*The task*
Copy each line of the data that has "thực" in it.

*Dataset records*
• • • • • • •

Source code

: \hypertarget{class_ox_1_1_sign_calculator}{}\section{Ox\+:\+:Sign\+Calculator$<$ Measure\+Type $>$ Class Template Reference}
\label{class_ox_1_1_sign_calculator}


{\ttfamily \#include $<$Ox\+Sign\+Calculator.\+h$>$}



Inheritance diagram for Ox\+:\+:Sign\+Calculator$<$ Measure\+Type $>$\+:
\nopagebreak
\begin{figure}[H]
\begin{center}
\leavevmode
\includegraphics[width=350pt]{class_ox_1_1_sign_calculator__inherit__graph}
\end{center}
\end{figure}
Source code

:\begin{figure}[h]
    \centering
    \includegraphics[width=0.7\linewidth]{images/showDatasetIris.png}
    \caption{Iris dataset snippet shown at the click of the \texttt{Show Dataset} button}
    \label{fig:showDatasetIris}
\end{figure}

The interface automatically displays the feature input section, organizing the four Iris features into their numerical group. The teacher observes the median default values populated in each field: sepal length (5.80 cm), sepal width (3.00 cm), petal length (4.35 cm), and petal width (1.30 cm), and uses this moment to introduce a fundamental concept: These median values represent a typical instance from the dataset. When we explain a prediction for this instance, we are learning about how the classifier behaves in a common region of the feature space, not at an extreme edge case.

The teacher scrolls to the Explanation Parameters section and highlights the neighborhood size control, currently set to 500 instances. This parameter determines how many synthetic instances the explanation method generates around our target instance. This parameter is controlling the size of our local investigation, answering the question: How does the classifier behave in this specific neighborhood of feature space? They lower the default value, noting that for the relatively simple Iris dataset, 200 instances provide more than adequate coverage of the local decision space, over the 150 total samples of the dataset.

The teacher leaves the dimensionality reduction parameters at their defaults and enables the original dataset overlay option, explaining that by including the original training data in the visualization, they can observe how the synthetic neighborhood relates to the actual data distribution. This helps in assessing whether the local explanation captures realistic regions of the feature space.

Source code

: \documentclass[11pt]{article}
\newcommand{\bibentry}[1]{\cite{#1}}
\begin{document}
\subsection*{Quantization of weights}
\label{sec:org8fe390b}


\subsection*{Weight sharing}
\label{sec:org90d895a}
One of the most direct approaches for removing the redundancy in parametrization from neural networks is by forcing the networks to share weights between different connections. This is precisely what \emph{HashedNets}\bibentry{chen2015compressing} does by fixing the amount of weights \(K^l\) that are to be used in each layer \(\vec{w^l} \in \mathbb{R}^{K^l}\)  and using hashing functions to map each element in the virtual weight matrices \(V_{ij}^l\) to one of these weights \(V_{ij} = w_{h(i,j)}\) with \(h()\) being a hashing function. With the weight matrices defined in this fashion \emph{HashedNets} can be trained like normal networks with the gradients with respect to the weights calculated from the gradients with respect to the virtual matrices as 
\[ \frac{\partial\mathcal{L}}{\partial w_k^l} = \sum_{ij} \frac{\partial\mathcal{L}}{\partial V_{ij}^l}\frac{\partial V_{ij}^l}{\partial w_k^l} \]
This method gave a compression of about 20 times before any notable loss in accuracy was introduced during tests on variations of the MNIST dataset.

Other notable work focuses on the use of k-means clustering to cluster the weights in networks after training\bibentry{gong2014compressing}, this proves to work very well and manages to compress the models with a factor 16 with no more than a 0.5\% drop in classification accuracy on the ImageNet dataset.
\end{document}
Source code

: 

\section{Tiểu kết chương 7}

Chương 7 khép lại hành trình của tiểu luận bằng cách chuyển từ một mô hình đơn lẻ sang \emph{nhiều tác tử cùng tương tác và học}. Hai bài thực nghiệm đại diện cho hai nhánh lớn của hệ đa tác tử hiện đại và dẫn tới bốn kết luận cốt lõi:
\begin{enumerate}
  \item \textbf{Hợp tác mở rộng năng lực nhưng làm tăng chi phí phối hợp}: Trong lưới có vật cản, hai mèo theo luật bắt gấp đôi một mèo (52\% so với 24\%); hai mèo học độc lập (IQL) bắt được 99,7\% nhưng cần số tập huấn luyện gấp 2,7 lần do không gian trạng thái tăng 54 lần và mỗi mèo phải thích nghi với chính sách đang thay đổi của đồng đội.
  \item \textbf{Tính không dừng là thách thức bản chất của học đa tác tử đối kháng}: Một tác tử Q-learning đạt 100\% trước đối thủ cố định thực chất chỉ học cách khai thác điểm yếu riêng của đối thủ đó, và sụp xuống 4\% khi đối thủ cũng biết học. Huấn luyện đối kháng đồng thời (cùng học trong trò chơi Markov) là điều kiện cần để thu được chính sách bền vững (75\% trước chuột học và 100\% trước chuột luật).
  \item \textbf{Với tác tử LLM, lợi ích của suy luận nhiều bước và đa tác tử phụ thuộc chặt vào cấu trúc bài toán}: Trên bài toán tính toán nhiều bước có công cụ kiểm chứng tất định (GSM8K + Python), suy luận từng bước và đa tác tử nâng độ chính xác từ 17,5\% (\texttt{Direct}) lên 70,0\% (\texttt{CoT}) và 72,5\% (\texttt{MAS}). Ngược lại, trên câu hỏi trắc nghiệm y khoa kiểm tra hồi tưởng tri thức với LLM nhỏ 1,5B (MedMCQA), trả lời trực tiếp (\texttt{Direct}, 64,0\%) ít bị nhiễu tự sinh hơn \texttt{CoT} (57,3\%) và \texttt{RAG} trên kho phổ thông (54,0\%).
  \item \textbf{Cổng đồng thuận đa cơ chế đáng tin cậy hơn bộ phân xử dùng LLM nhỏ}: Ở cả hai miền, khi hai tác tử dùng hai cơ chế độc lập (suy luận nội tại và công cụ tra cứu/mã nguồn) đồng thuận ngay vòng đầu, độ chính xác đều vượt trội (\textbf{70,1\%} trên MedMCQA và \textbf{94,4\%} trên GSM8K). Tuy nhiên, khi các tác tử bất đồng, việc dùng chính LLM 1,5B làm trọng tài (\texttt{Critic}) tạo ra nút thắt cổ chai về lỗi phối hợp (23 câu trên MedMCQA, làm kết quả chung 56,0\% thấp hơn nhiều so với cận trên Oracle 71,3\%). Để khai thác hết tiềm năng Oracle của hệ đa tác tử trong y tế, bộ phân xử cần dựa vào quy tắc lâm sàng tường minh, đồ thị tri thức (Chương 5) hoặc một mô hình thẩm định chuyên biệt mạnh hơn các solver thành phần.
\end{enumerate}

• • • • • • •

*Solution to the exercise*
Chương 7 khép lại hành trình của tiểu luận bằng cách chuyển từ một mô hình đơn lẻ sang \emph{nhiều tác tử cùng tương tác và học}. Hai bài thực nghiệm đại diện cho hai nhánh lớn của hệ đa tác tử hiện đại và dẫn tới bốn kết luận cốt lõi:
  \item \textbf{Tính không dừng là thách thức bản chất của học đa tác tử đối kháng}: Một tác tử Q-learning đạt 100\% trước đối thủ cố định thực chất chỉ học cách khai thác điểm yếu riêng của đối thủ đó, và sụp xuống 4\% khi đối thủ cũng biết học. Huấn luyện đối kháng đồng thời (cùng học trong trò chơi Markov) là điều kiện cần để thu được chính sách bền vững (75\% trước chuột học và 100\% trước chuột luật).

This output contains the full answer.